一方で、IFTは今年第1四半期において、espectro radioeléctrico(周波数スペクトル)の使用料などから1兆8,800百万ペソを徴収しており、これは当初の歳入見込みを1,100百万ペソ上回る実績である。
このような状況下でIFTの役割が縮小されることは、国内通信網の中立性や公共性に対する影響が大きいとの声もあり、Corral議員は「財政構造の見直しとともに、持続可能な規制体制の設計が求められる」と強調している。
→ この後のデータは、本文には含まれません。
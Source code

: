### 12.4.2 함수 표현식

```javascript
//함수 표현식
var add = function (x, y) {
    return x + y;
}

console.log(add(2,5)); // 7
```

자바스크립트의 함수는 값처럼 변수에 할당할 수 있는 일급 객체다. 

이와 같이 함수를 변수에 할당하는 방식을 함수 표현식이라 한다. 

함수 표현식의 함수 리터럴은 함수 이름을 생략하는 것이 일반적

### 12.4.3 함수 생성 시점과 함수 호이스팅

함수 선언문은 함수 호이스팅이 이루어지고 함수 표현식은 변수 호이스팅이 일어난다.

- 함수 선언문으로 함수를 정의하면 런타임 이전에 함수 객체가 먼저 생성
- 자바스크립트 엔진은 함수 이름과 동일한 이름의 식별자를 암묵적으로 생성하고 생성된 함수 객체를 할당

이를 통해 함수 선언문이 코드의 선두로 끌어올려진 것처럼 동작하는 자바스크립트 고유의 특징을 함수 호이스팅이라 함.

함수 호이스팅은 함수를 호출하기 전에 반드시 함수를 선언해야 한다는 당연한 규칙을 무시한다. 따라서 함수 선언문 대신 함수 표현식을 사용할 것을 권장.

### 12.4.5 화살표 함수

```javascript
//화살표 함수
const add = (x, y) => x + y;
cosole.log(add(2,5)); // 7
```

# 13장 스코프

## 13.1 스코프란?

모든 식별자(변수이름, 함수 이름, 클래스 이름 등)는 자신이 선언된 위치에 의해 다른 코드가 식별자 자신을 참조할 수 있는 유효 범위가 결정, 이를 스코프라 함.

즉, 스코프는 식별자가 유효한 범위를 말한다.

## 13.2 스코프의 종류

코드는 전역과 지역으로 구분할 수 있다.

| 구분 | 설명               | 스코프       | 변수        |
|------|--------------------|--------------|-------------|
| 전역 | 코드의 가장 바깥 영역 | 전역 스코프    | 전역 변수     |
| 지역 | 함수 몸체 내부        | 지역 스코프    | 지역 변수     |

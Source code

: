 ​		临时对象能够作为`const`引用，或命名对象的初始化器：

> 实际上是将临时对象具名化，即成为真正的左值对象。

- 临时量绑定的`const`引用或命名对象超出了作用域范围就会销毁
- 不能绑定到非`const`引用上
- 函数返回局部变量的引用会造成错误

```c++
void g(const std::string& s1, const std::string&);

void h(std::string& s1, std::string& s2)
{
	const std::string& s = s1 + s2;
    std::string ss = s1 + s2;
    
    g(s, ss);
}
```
規制強化から自由化へ:ブロッキング条項の撤廃と新たな保障
法案の中でも特に物議を醸した第109条の削除が盛り込まれる予定である。この条項は、政府が一定の条件下でプラットフォームやアプリケーションへのアクセスを制限できるとする内容で、言論の自由や国際条約(T-MEC)への違反の恐れが指摘されていた。
この規定は、複数の市民団体や報道機関によって「国家による検閲の温床」として批判されており、その削除によって改正案はより民主的な情報アクセスを保障する方向へ転換される。
加えて、公共放送においても新たな社会的側面が盛り込まれ、medios comunitarios(コミュニティ放送)、medios indígenas(先住民放送)、medios afromexicanos(アフロ系メキシコ人放送)などの制度的支援が強化される見通しである。
Corral議員は「視聴者の権利とインターネットへの普遍的アクセスの保障こそが、今回の改革の社会的意義である」と述べている。